Once Florida investigators realized that Rolling had multiple convictions for armed robbery, they realized he could have also been responsible for the bank robbery that occurred on the day Christa Hoyt's body was found. They returned to the evidence locker, where the gun, screwdriver, bag of money and cassette player had been stored, and listened to the tape. They also found tools matching marks left at the Gainesville murder scenes. The small camp where he had been living was in a wooded area near apartment complexes frequented by students; investigators discovered audio diaries he had made there alluding to the crimes.

---trial---

Rolling was brought to trial nearly four years after the murders. He claimed his motive was to become a "superstar" similar to Ted Bundy. In 1994, before his trial could get underway, Rolling unexpectedly pleaded guilty to all charges. Subsequently, State Attorney Rod Smith presented the penalty phase of the prosecution. During his trial, Court TV conducted an interview with Rolling's mother from her home, during which his father could be heard shouting off-camera.

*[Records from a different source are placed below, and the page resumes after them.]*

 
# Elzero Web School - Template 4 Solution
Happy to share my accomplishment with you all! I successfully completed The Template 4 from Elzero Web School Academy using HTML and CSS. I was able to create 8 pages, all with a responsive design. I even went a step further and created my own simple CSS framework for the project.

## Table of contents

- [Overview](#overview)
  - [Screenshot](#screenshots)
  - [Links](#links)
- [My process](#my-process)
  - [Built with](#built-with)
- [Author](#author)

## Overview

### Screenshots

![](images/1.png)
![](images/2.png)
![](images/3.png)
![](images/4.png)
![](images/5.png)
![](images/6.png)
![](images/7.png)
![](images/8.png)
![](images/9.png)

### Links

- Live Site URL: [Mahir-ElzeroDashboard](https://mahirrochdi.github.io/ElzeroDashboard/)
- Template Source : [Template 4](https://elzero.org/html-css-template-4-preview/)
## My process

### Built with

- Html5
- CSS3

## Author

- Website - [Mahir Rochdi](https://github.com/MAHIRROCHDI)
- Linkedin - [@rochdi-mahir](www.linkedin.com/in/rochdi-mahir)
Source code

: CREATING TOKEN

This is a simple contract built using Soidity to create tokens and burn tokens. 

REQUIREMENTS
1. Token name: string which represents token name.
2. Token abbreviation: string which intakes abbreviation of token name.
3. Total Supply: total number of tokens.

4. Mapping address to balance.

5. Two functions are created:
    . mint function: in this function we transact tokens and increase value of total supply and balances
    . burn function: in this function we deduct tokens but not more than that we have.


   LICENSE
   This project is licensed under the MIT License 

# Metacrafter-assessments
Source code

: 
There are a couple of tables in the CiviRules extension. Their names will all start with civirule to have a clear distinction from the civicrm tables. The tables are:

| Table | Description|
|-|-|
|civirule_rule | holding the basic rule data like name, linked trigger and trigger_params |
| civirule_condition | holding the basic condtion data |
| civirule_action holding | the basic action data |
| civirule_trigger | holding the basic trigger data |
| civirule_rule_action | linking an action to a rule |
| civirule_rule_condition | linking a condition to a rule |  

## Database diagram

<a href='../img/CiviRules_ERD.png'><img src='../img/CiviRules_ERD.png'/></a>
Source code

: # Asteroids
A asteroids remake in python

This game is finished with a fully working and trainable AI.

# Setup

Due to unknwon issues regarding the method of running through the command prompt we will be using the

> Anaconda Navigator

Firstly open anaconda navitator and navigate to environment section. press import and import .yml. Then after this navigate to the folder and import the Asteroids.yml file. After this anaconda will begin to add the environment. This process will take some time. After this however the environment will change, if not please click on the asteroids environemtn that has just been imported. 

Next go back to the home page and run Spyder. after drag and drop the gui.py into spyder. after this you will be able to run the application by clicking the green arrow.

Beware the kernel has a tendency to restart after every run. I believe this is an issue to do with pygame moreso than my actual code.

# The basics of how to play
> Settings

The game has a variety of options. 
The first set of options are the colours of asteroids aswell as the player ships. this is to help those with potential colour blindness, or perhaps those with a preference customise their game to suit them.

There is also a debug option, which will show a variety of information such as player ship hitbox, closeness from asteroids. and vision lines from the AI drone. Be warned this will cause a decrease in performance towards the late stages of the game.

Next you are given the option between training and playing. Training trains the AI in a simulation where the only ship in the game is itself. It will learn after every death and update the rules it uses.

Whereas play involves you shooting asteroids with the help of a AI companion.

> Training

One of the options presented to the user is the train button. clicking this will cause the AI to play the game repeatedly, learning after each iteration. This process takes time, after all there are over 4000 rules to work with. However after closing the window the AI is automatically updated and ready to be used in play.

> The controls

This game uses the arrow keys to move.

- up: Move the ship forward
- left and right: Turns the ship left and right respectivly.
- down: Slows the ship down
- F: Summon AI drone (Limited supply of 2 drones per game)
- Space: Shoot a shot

On April 20, 1994, Rolling was sentenced to death. Rolling was diagnosed with antisocial personality disorder, borderline personality disorder, and paraphilia.

--death--

Shortly before he was executed in Florida for the series of killings in Gainesville, Rolling claimed responsibility for the Shreveport murders, handing his spiritual adviser Reverend Mike Hudspeth and Florida police a handwritten confession and apology. In a written statement made shortly before his execution, Rolling confessed to the murders of the Grissom family in Shreveport. Rolling had a last meal of lobster tail. He sang a gospel hymn, but made no statement immediately before his execution, which was witnessed by many of his victims' relatives.

Rolling was executed by lethal injection at Florida State Prison on October 25, 2006, after the U.S. Supreme Court rejected a last-ditch appeal. He was pronounced dead at 6:13 p.m EDT.